EXTRACTED ENTRIES section start
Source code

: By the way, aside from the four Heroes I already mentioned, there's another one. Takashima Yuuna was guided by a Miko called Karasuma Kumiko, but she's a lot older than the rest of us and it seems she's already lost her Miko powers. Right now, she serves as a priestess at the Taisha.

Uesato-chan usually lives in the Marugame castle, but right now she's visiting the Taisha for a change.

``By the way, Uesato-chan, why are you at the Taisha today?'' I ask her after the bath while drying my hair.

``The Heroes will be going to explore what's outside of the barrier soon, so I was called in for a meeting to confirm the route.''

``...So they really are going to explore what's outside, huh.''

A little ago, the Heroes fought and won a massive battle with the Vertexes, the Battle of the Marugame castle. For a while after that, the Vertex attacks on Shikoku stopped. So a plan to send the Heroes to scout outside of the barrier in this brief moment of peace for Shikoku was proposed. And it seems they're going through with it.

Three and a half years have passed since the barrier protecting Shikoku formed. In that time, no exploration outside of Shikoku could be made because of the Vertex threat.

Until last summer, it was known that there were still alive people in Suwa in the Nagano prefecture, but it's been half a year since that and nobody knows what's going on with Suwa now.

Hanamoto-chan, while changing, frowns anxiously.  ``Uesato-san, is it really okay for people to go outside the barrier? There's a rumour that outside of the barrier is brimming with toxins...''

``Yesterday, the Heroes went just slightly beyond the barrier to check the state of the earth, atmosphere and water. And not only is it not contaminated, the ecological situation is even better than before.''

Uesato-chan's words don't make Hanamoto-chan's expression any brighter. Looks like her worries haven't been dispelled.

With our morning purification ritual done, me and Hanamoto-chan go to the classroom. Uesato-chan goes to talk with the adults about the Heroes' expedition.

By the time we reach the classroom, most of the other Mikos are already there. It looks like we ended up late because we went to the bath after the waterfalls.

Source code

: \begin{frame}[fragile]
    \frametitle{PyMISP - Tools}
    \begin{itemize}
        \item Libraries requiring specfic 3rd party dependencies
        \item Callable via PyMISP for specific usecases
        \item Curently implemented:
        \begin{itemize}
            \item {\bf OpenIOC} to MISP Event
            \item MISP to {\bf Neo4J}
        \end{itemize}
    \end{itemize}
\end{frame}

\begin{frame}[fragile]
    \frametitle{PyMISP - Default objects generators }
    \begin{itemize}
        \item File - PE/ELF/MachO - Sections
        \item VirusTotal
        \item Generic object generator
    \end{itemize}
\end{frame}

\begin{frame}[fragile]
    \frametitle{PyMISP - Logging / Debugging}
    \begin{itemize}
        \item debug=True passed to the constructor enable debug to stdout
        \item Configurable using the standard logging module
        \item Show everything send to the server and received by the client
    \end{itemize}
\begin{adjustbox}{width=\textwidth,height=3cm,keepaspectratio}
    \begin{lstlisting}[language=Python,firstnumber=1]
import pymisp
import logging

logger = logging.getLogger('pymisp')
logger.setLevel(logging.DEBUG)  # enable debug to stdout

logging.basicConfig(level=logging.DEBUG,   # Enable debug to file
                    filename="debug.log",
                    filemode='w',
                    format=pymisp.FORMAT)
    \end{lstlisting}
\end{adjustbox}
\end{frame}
EXTRACTED ENTRIES section end
■ **WHAT THIS TASK INVOLVES**
Beginning at the top of the entries above, output each line exactly, and end with the line in which "Until last summer, it" appears.

■ **WRITTEN RESPONSE**
Source code

: By the way, aside from the four Heroes I already mentioned, there's another one. Takashima Yuuna was guided by a Miko called Karasuma Kumiko, but she's a lot older than the rest of us and it seems she's already lost her Miko powers. Right now, she serves as a priestess at the Taisha.

Uesato-chan usually lives in the Marugame castle, but right now she's visiting the Taisha for a change.

``By the way, Uesato-chan, why are you at the Taisha today?'' I ask her after the bath while drying my hair.

``The Heroes will be going to explore what's outside of the barrier soon, so I was called in for a meeting to confirm the route.''

``...So they really are going to explore what's outside, huh.''

A little ago, the Heroes fought and won a massive battle with the Vertexes, the Battle of the Marugame castle. For a while after that, the Vertex attacks on Shikoku stopped. So a plan to send the Heroes to scout outside of the barrier in this brief moment of peace for Shikoku was proposed. And it seems they're going through with it.

Three and a half years have passed since the barrier protecting Shikoku formed. In that time, no exploration outside of Shikoku could be made because of the Vertex threat.

Until last summer, it was known that there were still alive people in Suwa in the Nagano prefecture, but it's been half a year since that and nobody knows what's going on with Suwa now.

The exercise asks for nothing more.